Be sure you’re shoveling snow safely and avoid an injury this winter

With the extreme weather conditions hitting most of the nation and the likelihood of more snow falling in the North Carolina area before winter is over, Cleveland Physical Therapy Associates would like to remind you of the importance of shoveling snow properly to avoid injuries, especially low back pain.

Many dread the act of shoveling snow and may rush through the process to get it done as quickly as possible, but using incorrect body mechanics when shoveling can put undue stress on the lower back and lead to painful muscle strains.  Low back pain is usually considered the most common injury experienced due to shoveling, and in extreme cases, may even lead to a herniated disc.  Fortunately, most of these cases can be prevented if appropriate precautions are taken.

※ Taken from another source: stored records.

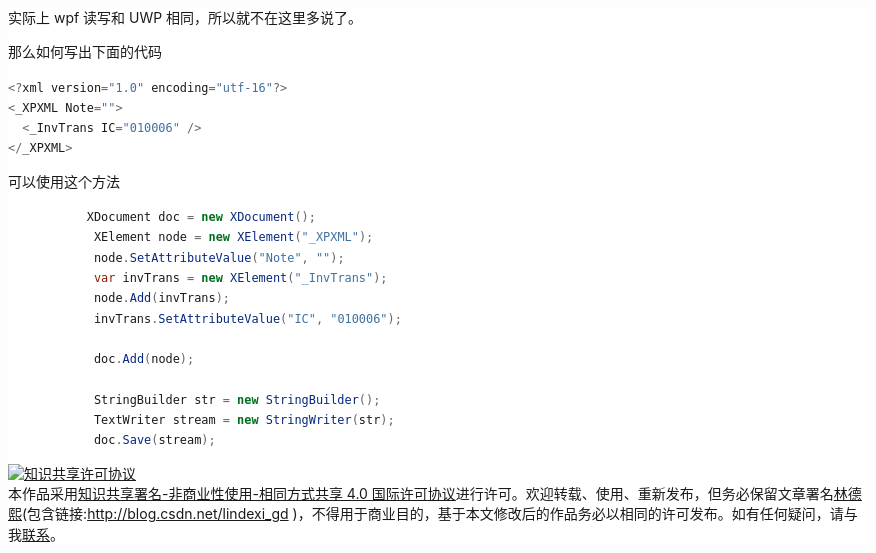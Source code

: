 实际上 wpf 读写和 UWP 相同，所以就不在这里多说了。

那么如何写出下面的代码

```csharp
<?xml version="1.0" encoding="utf-16"?>
<_XPXML Note="">
  <_InvTrans IC="010006" />
</_XPXML>
```

可以使用这个方法

```csharp
           XDocument doc = new XDocument();
            XElement node = new XElement("_XPXML");
            node.SetAttributeValue("Note", "");
            var invTrans = new XElement("_InvTrans");
            node.Add(invTrans);
            invTrans.SetAttributeValue("IC", "010006");

            doc.Add(node);

            StringBuilder str = new StringBuilder();
            TextWriter stream = new StringWriter(str);
            doc.Save(stream);
```

<a rel="license" href="http://creativecommons.org/licenses/by-nc-sa/4.0/"><img alt="知识共享许可协议" style="border-width:0" src="https://licensebuttons.net/l/by-nc-sa/4.0/88x31.png" /></a><br />本作品采用<a rel="license" href="http://creativecommons.org/licenses/by-nc-sa/4.0/">知识共享署名-非商业性使用-相同方式共享 4.0 国际许可协议</a>进行许可。欢迎转载、使用、重新发布，但务必保留文章署名[林德熙](http://blog.csdn.net/lindexi_gd)(包含链接:http://blog.csdn.net/lindexi_gd )，不得用于商业目的，基于本文修改后的作品务必以相同的许可发布。如有任何疑问，请与我[联系](mailto:lindexi_gd@163.com)。 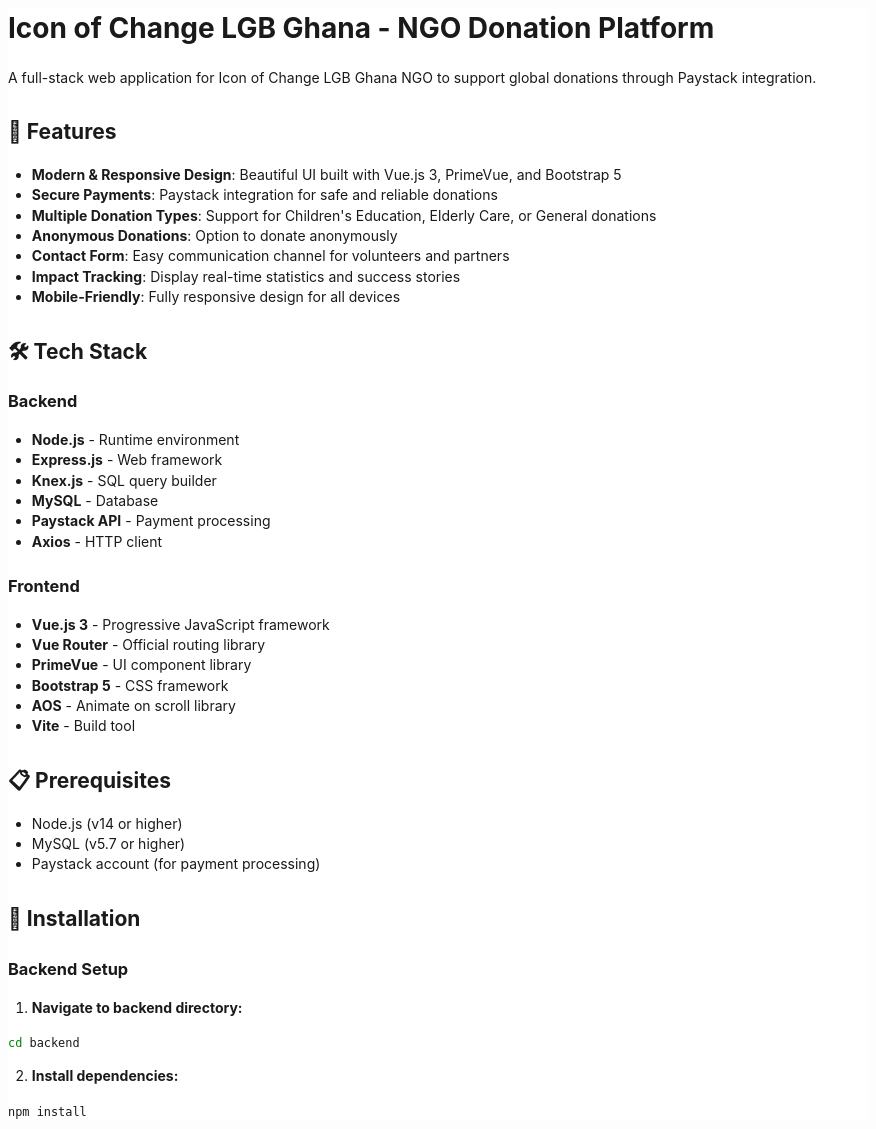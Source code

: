 # Icon of Change LGB Ghana - NGO Donation Platform

A full-stack web application for Icon of Change LGB Ghana NGO to support global donations through Paystack integration.

## 🌟 Features

- **Modern & Responsive Design**: Beautiful UI built with Vue.js 3, PrimeVue, and Bootstrap 5
- **Secure Payments**: Paystack integration for safe and reliable donations
- **Multiple Donation Types**: Support for Children's Education, Elderly Care, or General donations
- **Anonymous Donations**: Option to donate anonymously
- **Contact Form**: Easy communication channel for volunteers and partners
- **Impact Tracking**: Display real-time statistics and success stories
- **Mobile-Friendly**: Fully responsive design for all devices

## 🛠️ Tech Stack

### Backend
- **Node.js** - Runtime environment
- **Express.js** - Web framework
- **Knex.js** - SQL query builder
- **MySQL** - Database
- **Paystack API** - Payment processing
- **Axios** - HTTP client

### Frontend
- **Vue.js 3** - Progressive JavaScript framework
- **Vue Router** - Official routing library
- **PrimeVue** - UI component library
- **Bootstrap 5** - CSS framework
- **AOS** - Animate on scroll library
- **Vite** - Build tool

## 📋 Prerequisites

- Node.js (v14 or higher)
- MySQL (v5.7 or higher)
- Paystack account (for payment processing)

## 🚀 Installation

### Backend Setup

1. **Navigate to backend directory:**
```bash
cd backend
```

2. **Install dependencies:**
```bash
npm install
```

This winter, take steps to ensure you’re shoveling safely and properly, so you can actually enjoy the snow instead of worrying about nagging back pain or other problems.  Follow these pointers for a pain-free shoveling experience:

  • Use an ergonomically-designed shovel with a curved or adjustable handle and small, lightweight blade, which will make shoveling much easier
  • Stretch your back and warm up the body with a brisk walk before shoveling, and be sure to take frequent breaks to stretch and hydrate
  • Start shoveling slowly, and gradually increase the workload as your muscles warm up; don’t rush into it or move too quickly while shoveling
  • Practice good posture: use the same techniques used while lifting heavy objects (bend from the knees instead of the waist, lift with legs), keep your back straight and always face towards the object you intend to lift (keep shoulders and hips square)
  • Avoid twisting the torso or tossing heavy loads of snow; take smaller scoops and push the heavier ones to the side
  • Try to shovel newer, fresher snow while avoiding older snow and ice
  • If you do have to lift a large load of snow, grip the shovel with one hand as close to the blade as possible and the other firmly on the handle
  • Wear shoes or boots with good tread to avoid slipping

If you do experience any pain while shoveling, in the back or elsewhere in the body, stop immediately and don’t push through it, which can make the pain worse.  If the pain persists, please visit us at Cleveland Physical Therapy Associates, where we’ll be happy to evaluate your problem and create a treatment plan that’s right for you.

Stay safe and remember to take your time in the snow this winter.